NMHC and NAA called on the Treasury Department and IRS to revisit proposed interest deductibility regulations that could harm developers of multifamily housing through a letter sent on March 18. As currently drafted, the regulations could deny certain developers the ability to fully deduct their business interest.
The Tax Cuts and Jobs Act generally limits the amount of business interest firms may deduct. Small businesses (i.e., firms with average annual gross receipts of $25 million in the previous three years) are exempt, and real property trades or businesses, which are not small businesses, may elect out of the limitation.
The inability of a small business to elect out of the interest deductibility limits could harm developers who own multiple small business real estate partnerships. While small businesses are exempt from limits on interest deductibility at the entity level, if such small business is a partnership or an S corporation, business interest expense flows through to the partners or shareholders for purposes of determining whether they are subject to limits on interest deductibility at the partner or shareholder level. Thus, a partner or shareholder who does not meet the small business definition may be subject to interest disallowance from interest flowing from an interest in a small business (even if that business could otherwise be an electing real property trade or business).
To correct this, NMHC and NAA requested that Treasury modify the proposed regulations in one of the following ways:
- provide that business interest expense of a partnership or S corporation that qualifies as a small business does not flow-through to partners or shareholders for purposes of determining any business interest limitation of the partners or shareholders;
- allow a small business to elect to be an electing real property trade or business if it so qualifies; or
- allow partners and shareholders who receive business interest expense from a small business to make the real estate trade or business election for such items at the partner or shareholder level.
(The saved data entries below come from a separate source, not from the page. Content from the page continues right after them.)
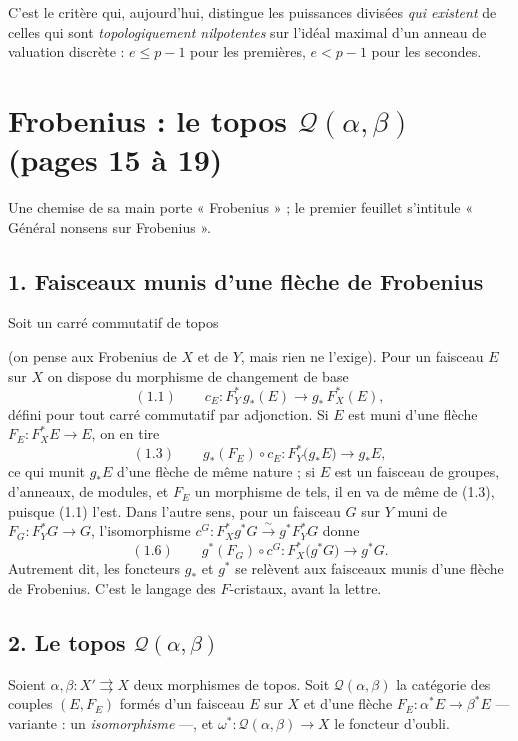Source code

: \documentclass[11pt,a4paper]{article}
\begin{document}
C'est le critère qui, aujourd'hui, distingue les puissances divisées
\emph{qui existent} de celles qui sont \emph{topologiquement nilpotentes} sur
l'idéal maximal d'un anneau de valuation discrète : $e \leqslant p-1$ pour
les premières, $e < p-1$ pour les secondes.

\section*{Frobenius : le topos $\mathcal{Q}(\alpha, \beta)$ (pages 15 à 19)}

Une chemise de sa main porte « Frobenius » ; le premier feuillet s'intitule
« Général nonsens sur Frobenius ».

\subsection*{1. Faisceaux munis d'une flèche de Frobenius}

Soit un carré commutatif de topos
(on pense aux Frobenius de $X$ et de $Y$, mais rien ne l'exige). Pour un
faisceau $E$ sur $X$ on dispose du morphisme de changement de base
\[
(1.1) \qquad c_E : F_Y^{*}\, g_*(E) \longrightarrow g_*\, F_X^{*}(E),
\]
défini pour tout carré commutatif par adjonction. Si $E$ est muni d'une
flèche $F_E : F_X^{*}E \to E$, on en tire
\[
(1.3) \qquad g_*(F_E) \circ c_E : F_Y^{*}\bigl(g_*E\bigr) \longrightarrow
g_*E ,
\]
ce qui munit $g_*E$ d'une flèche de même nature ; si $E$ est un faisceau de
groupes, d'anneaux, de modules, et $F_E$ un morphisme de tels, il en va de
même de (1.3), puisque (1.1) l'est. Dans l'autre sens, pour un faisceau $G$
sur $Y$ muni de $F_G : F_Y^{*}G \to G$, l'isomorphisme
$c^{G} : F_X^{*}g^{*}G \xrightarrow{\sim} g^{*}F_Y^{*}G$ donne
\[
(1.6) \qquad g^{*}(F_G) \circ c^{G} : F_X^{*}\bigl(g^{*}G\bigr)
\longrightarrow g^{*}G .
\]
Autrement dit, les foncteurs $g_*$ et $g^{*}$ se relèvent aux faisceaux
munis d'une flèche de Frobenius. C'est le langage des $F$-cristaux, avant
la lettre.

\subsection*{2. Le topos $\mathcal{Q}(\alpha, \beta)$}

Soient $\alpha, \beta : X' \rightrightarrows X$ deux morphismes de topos. Soit
$\mathcal{Q}(\alpha, \beta)$ la catégorie des couples $(E, F_E)$ formés d'un
faisceau $E$ sur $X$ et d'une flèche $F_E : \alpha^{*}E \to \beta^{*}E$
— variante : un \emph{isomorphisme} —, et
$\omega^{*} : \mathcal{Q}(\alpha,\beta) \to X$ le foncteur d'oubli.
\end{document}
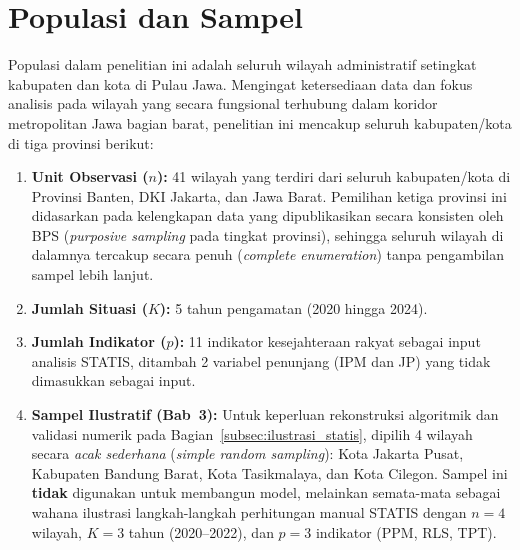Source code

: \section{\normalsize Populasi dan Sampel}
Populasi dalam penelitian ini adalah seluruh wilayah administratif setingkat kabupaten dan kota di Pulau Jawa. Mengingat ketersediaan data dan fokus analisis pada wilayah yang secara fungsional terhubung dalam koridor metropolitan Jawa bagian barat, penelitian ini mencakup seluruh kabupaten/kota di tiga provinsi berikut:
\begin{enumerate}
    \item \textbf{Unit Observasi ($n$):} 41 wilayah yang terdiri dari seluruh kabupaten/kota di Provinsi Banten, DKI Jakarta, dan Jawa Barat. Pemilihan ketiga provinsi ini didasarkan pada kelengkapan data yang dipublikasikan secara konsisten oleh BPS (\textit{purposive sampling} pada tingkat provinsi), sehingga seluruh wilayah di dalamnya tercakup secara penuh (\textit{complete enumeration}) tanpa pengambilan sampel lebih lanjut.
    \item \textbf{Jumlah Situasi ($K$):} 5 tahun pengamatan (2020 hingga 2024).
    \item \textbf{Jumlah Indikator ($p$):} 11 indikator kesejahteraan rakyat sebagai input analisis STATIS, ditambah 2 variabel penunjang (IPM dan JP) yang tidak dimasukkan sebagai input.
    \item \textbf{Sampel Ilustratif (Bab~3):} Untuk keperluan rekonstruksi algoritmik dan validasi numerik pada Bagian~\ref{subsec:ilustrasi_statis}, dipilih 4 wilayah secara \textit{acak sederhana} (\textit{simple random sampling}): Kota Jakarta Pusat, Kabupaten Bandung Barat, Kota Tasikmalaya, dan Kota Cilegon. Sampel ini \textbf{tidak} digunakan untuk membangun model, melainkan semata-mata sebagai wahana ilustrasi langkah-langkah perhitungan manual STATIS dengan $n=4$ wilayah, $K=3$ tahun (2020--2022), dan $p=3$ indikator (PPM, RLS, TPT).
\end{enumerate}


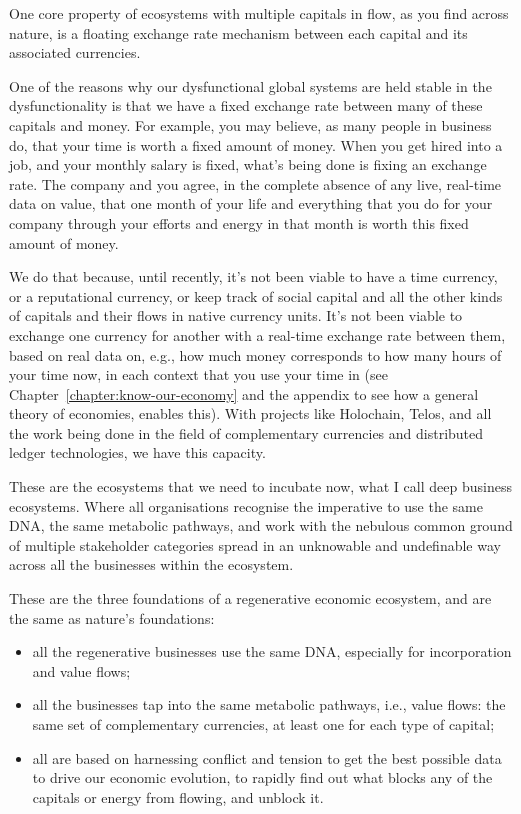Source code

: One core property of ecosystems with multiple capitals  in flow, as you find across nature, is a floating exchange rate mechanism between each capital and its associated currencies. 


One of the reasons why our dysfunctional global systems are held stable in the dysfunctionality is that we have a fixed exchange rate between many of these capitals and money. For example, you may believe, as many people in business do, that your time is worth a fixed amount of money. When you get hired into a job, and your monthly salary is fixed, what's being done is fixing an exchange rate.  The company and you agree, in the complete absence of any live, real-time data on value, that one month of your life and everything that you do for your company through your efforts and energy in that month is worth this fixed amount of money.


We do that because, until recently, it's not been viable to have a time currency, or a reputational currency, or keep track of social capital and all the other kinds of capitals and their flows in native currency units. It’s not been viable to exchange one currency for another with a real-time exchange rate between them, based on real data on, e.g., how much money corresponds to how many hours of your time now, in each context that you use your time in (see Chapter~\ref{chapter:know-our-economy} and the appendix to see how a general theory of economies,  enables this). With projects like Holochain, Telos, and all the work being done in the field of complementary currencies and distributed ledger technologies, we have this capacity.


These are the ecosystems that we need to incubate now, what I call deep business ecosystems. Where all organisations recognise the imperative to use the same DNA, the same metabolic pathways, and work with the nebulous common ground of multiple stakeholder categories spread in an unknowable and undefinable way across all the businesses within the ecosystem.


These are the three foundations of a regenerative economic ecosystem, and are the same as nature's foundations: 


\begin{itemize}
\item all the regenerative businesses use the same DNA, especially for incorporation and value flows; 
\item all the businesses tap into the same metabolic pathways, i.e., value flows: the same set of complementary currencies, at least one for each type of capital; 
\item all are based on harnessing conflict and tension to get the best possible data to drive our economic evolution, to rapidly find out what blocks any of the capitals or energy from flowing, and unblock it. 
\label{list:ecosystem-principles}
\end{itemize}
Notably, the rules governing the deductibility of business interest also impact the depreciation of multifamily buildings. Whereas small businesses can continue to depreciate multifamily buildings over 27.5 years, the consequence of making an election out of the interest deductibility limits is that buildings will have to be depreciated over 30 years, or 40 years for property placed in service prior to 2018. NMHC and NAA are working to apply a 30-year depreciation period to pre-existing property as the industry believes Congress intended.
Finally, the multifamily industry called on the government to enable UPREITs (i.e., partnerships in which REITs hold significant interests) to use a business interest deductibility safe harbor that is currently available to REITs. The safe harbor treats a REIT as qualified to be an electing real property trade or business. This modification would provide similar treatment between REITs that own real property directly and REITs that own real property indirectly through a partnership, as well as reduce the administrative burden on UPREIT structures.